**Work item:** Return the listing word for word, as given.
━━━━━━━━━━━━━━━━━━━━
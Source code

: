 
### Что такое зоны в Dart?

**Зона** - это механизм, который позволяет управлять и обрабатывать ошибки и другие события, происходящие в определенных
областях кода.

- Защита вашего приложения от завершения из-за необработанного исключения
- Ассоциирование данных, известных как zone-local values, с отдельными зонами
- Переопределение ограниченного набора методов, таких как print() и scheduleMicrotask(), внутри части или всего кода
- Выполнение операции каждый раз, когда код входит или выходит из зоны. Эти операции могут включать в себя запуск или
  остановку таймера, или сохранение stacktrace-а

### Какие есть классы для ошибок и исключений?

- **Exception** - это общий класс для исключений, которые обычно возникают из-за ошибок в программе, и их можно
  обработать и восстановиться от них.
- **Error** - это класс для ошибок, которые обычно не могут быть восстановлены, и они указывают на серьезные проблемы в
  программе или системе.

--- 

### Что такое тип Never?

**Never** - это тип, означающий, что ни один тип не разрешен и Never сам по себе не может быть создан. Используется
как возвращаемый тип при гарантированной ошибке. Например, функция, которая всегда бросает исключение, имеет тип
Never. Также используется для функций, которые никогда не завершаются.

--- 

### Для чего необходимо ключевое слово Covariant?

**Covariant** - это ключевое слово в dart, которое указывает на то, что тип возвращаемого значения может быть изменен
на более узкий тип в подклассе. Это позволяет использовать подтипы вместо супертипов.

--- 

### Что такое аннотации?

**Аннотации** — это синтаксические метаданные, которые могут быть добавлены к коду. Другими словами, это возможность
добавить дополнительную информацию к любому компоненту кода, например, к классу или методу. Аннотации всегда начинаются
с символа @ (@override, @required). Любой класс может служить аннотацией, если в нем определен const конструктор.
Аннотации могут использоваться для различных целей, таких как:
━━━━━━━━━━━━━━━━━━━━
**Answer space:**
Source code

: 
### Что такое зоны в Dart?

**Зона** - это механизм, который позволяет управлять и обрабатывать ошибки и другие события, происходящие в определенных
областях кода.

- Защита вашего приложения от завершения из-за необработанного исключения
- Ассоциирование данных, известных как zone-local values, с отдельными зонами
- Переопределение ограниченного набора методов, таких как print() и scheduleMicrotask(), внутри части или всего кода
- Выполнение операции каждый раз, когда код входит или выходит из зоны. Эти операции могут включать в себя запуск или
  остановку таймера, или сохранение stacktrace-а

### Какие есть классы для ошибок и исключений?

- **Exception** - это общий класс для исключений, которые обычно возникают из-за ошибок в программе, и их можно
  обработать и восстановиться от них.
- **Error** - это класс для ошибок, которые обычно не могут быть восстановлены, и они указывают на серьезные проблемы в
  программе или системе.

--- 

### Что такое тип Never?

**Never** - это тип, означающий, что ни один тип не разрешен и Never сам по себе не может быть создан. Используется
как возвращаемый тип при гарантированной ошибке. Например, функция, которая всегда бросает исключение, имеет тип
Never. Также используется для функций, которые никогда не завершаются.

--- 

### Для чего необходимо ключевое слово Covariant?

**Covariant** - это ключевое слово в dart, которое указывает на то, что тип возвращаемого значения может быть изменен
на более узкий тип в подклассе. Это позволяет использовать подтипы вместо супертипов.

--- 

### Что такое аннотации?

**Аннотации** — это синтаксические метаданные, которые могут быть добавлены к коду. Другими словами, это возможность
добавить дополнительную информацию к любому компоненту кода, например, к классу или методу. Аннотации всегда начинаются
с символа @ (@override, @required). Любой класс может служить аннотацией, если в нем определен const конструктор.
Аннотации могут использоваться для различных целей, таких как:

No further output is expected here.